The recruitment of the European eel, monitored by the amount of glass-eel returning to Europe from the Sargasso Sea has been in dramatic decline during the last 30 years, and is at a severe low of only 3-5% of earlier magnitude. This change and the consequences for eel fishery in Europe have led to intensified research on the oceanic phase in the life of the European eel. Further field studies have been proposed, and in 2014 a Danish eel expedition set out – using DTU’s DANA IV- targeting the eel spawning grounds in the Sargasso Sea and the areas east of this area. The cruise was carried out in coordination with a German expedition covering the same time period and areas.

The Danish Eel Expedition 2014 was focused on improving our understanding of the importance of oceanographic processes for the eel’s choice of spawning site, and for their early life. Will the apparent climate change in the Sargasso Sea, with a significant increase in temperature during the last 40 years, impact larval life and drift and ultimately their overall survival?

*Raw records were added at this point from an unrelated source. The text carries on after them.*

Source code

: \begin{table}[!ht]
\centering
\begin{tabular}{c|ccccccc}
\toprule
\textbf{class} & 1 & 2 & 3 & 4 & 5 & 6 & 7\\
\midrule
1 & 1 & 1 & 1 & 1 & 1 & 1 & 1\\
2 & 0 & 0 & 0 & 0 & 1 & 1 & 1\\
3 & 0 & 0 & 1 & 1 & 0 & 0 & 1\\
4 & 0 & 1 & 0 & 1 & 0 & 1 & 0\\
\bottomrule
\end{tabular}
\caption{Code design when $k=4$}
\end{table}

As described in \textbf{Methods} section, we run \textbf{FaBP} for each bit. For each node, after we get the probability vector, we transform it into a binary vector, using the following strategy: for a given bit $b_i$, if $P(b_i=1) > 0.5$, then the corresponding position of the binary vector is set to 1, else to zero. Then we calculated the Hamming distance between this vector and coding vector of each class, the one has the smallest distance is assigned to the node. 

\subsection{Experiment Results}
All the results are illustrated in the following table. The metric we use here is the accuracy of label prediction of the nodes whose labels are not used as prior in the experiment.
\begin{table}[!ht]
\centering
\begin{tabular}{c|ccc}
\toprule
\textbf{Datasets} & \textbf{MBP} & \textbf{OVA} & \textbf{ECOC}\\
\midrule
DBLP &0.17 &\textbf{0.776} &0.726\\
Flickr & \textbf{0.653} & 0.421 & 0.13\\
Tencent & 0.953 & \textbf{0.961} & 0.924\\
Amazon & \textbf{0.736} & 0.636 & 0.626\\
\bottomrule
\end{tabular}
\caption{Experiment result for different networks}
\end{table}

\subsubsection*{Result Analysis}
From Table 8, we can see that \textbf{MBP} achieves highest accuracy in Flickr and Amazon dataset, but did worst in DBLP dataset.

Changes: Warmer water and more northerly larvae
The preliminary findings from the expedition indicate that a number of changes have taken place in the spawning areas that may affect the eel larvae’s chances of survival and their journey to Europe. The area was obviously warmer than during earlier expeditions in the 1970s and 1980s. In the context of the increase in temperature, we found that the fronts,  i.e. the transition zone between the hot and cold water masses, were further north than previously found. And while the eel larvae often are concentrated at these fronts, we also found that these groups had shifted northward.

The extension of the spawning area towards the east appeared limited by the water masses of especially high surface salinity located centrally in the Atlantic Ocean. Only few earlier expeditions have systematically investigated the easterly parts of the spawning areas in the Sargasso Sea, but this expedition extended sampling to these areas and landed some of the ‘most easterly’ newly hatched larvae ever caught.

The eel larvae are adapted to a very special ecosystem; the Sargasso Sea can best be described as a ‘desert’. However, the fronts in the area, and the related processes, generate a relatively higher production, and here the eel larvae are  concentrated. Our preliminary observations indicate that the plankton population in several aspects differs from what has been observed during previous expeditions in these areas. The conditions for the larvae may therefore have changed, and this might have had an impact on their chances of survival. We have numerous samples to analyze and will know much more about ecosystem composition and function when these samples are fully processed.

A total of 33 Danish and international researchers participated in the expedition. It was headed by DTU Aqua and funded by the Danish Centre for Marine Research and the Carlsberg Foundation.

A longer version of this article has been publised in ICES Insight 51, september 2014.